Brexit fears did not stop the UK attracting $7.7bn (£6bn) of venture capital (VC) investment last year, almost a third of the record $24.4bn raised in Europe as a whole.
The findings from audit firm KPMG also show that British start-ups attracted 1.5 times more investment than German companies, and 2.6 times the amount seen in France.
Almost $2bn was invested in UK firms in the final quarter of 2018, according to the data, which also shows that the country accounted for four of Europe's 10 largest deals.
"Global VC investors continue to be attracted to quality UK businesses, and are particularly focused on larger and later-stage deals," KPMG innovative startup practice head, Patrick Imbach, said.

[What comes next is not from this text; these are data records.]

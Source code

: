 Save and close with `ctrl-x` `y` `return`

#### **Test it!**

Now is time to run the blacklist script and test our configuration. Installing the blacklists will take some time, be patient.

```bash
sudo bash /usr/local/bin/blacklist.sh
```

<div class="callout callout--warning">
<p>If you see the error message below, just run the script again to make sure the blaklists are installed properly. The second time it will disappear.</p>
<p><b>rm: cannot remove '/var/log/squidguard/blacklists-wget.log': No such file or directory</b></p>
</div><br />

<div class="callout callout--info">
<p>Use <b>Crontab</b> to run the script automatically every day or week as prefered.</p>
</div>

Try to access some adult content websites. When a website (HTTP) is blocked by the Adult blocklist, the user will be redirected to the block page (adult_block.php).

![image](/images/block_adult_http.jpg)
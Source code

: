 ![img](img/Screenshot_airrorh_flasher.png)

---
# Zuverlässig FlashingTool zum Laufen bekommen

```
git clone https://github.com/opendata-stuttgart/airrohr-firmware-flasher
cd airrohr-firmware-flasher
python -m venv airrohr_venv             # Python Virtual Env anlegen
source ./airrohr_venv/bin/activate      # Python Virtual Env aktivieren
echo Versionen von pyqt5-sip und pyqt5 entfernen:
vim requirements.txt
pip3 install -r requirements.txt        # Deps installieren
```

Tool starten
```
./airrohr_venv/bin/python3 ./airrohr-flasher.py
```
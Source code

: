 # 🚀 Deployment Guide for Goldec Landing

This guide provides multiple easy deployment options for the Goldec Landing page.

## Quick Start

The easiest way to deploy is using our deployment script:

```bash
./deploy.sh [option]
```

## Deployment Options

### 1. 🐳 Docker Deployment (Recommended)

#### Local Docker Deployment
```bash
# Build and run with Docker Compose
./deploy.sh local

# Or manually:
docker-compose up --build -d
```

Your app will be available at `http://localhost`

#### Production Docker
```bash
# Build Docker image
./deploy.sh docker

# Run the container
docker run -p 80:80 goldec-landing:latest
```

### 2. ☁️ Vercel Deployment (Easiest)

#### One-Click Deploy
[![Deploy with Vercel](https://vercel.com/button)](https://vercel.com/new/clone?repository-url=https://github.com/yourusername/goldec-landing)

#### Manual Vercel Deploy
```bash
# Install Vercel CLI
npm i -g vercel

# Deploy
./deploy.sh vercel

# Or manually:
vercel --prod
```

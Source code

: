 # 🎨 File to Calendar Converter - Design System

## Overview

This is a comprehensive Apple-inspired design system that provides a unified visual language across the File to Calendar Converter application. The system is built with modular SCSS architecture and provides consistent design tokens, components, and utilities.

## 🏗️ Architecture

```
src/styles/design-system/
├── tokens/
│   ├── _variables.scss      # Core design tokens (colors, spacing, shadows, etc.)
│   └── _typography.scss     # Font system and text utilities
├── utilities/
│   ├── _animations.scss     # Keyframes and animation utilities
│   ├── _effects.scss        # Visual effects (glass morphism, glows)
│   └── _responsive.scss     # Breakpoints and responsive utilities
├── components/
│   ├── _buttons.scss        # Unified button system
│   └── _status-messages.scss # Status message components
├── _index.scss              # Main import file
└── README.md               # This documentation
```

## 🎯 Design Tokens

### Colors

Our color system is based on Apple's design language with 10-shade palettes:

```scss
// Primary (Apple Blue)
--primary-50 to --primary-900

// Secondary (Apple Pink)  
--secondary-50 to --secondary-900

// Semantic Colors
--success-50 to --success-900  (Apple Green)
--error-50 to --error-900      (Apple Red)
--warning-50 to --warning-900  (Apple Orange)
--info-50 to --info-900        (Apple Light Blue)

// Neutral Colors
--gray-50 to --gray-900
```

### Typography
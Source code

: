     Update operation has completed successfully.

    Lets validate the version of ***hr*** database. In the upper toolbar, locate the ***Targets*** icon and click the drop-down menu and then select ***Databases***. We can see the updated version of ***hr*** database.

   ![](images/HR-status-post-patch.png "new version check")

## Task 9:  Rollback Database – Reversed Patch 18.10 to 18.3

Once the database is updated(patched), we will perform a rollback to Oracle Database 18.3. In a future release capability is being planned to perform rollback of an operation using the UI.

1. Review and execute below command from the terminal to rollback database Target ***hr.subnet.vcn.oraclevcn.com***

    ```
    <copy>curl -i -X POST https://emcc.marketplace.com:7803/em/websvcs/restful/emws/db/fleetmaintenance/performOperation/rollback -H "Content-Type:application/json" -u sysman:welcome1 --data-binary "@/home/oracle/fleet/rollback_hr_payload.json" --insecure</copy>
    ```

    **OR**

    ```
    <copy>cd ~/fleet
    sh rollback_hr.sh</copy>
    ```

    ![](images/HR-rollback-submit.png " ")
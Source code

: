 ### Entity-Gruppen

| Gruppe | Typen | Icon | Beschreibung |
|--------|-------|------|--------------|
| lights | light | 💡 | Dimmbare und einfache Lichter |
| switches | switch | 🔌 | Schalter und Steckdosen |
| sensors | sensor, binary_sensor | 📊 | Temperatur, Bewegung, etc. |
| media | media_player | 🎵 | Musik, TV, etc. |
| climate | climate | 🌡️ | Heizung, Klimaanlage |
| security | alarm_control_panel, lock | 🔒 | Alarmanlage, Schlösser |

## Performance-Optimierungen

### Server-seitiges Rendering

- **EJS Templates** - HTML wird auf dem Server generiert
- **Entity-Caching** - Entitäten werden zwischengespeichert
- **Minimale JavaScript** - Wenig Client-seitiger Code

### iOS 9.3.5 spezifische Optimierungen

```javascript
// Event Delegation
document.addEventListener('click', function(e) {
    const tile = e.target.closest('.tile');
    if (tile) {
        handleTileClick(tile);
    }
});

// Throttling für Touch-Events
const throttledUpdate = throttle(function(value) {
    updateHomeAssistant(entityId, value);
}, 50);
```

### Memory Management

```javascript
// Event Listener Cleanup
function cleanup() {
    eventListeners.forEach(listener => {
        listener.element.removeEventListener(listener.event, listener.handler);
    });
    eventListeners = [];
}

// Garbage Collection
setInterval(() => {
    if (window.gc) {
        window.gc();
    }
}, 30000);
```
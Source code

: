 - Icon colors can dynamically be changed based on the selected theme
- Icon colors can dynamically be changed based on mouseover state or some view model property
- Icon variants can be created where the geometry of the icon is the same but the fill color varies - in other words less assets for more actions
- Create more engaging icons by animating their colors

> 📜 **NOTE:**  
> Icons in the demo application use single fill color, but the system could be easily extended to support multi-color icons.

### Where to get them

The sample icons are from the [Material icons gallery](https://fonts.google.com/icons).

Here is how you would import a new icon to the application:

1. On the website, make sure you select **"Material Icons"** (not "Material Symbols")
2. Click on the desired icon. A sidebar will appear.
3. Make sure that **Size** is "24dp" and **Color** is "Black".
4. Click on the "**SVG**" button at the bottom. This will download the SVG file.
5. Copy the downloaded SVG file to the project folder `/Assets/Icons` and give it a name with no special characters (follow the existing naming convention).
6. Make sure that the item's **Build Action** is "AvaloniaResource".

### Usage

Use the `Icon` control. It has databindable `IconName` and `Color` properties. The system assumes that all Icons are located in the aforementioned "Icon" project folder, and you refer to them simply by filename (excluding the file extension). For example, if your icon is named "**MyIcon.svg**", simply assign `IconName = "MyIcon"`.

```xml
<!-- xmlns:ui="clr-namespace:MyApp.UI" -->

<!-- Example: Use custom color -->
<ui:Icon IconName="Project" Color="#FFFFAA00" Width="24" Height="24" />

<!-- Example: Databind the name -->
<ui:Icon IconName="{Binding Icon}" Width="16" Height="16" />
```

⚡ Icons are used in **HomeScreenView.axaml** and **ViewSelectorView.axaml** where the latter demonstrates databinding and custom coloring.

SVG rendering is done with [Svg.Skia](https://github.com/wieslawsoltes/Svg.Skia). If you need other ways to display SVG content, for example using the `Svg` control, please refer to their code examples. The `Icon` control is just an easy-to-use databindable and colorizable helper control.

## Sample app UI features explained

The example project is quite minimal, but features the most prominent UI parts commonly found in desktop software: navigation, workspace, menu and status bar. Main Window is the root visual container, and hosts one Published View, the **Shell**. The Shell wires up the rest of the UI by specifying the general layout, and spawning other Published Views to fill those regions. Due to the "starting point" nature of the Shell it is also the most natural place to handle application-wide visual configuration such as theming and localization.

"For years now, the true implications of Brexit have remained open questions, however, the venture ecosystem would appear to have been unaffected to far."
Globally, VC investment increased to a record $255bn last year, compared with $175bn in 2017, with US-based e-cigarette manufacturer Juul raising $12.8bn alone.
Despite the record funding levels, the data shows that the actual number of VC deals declined from 17,314 to a six-year low of 15,299, reflecting a high number of valuable 'megadeals'.
Every region studied saw record levels of investment in 2018, with the US leading the way after raising $41bn in the final quarter, while Asia accounted for four deals worth $1bn or more.
VC investment in artificial intelligence related to healthcare almost doubled last year, rising from $1.25bn to $2.34bn, while funding in urban mobility skyrocketed from $26bn to $45bn.
Given the "extraordinarily strong' year in the US, Asia and Europe, KPMG said VC investment in 2018 would be hard to match this year, but that there would likely be substantial funding in late-stage deals.
"Autotech - whether autonomous vehicles, alternative energy vehicles, or ride hailing - is expected to see strong investment, in addition to healthtech and FinTech," the firm said.
"On the technology front, artificial intelligence is also expected to see strong growth."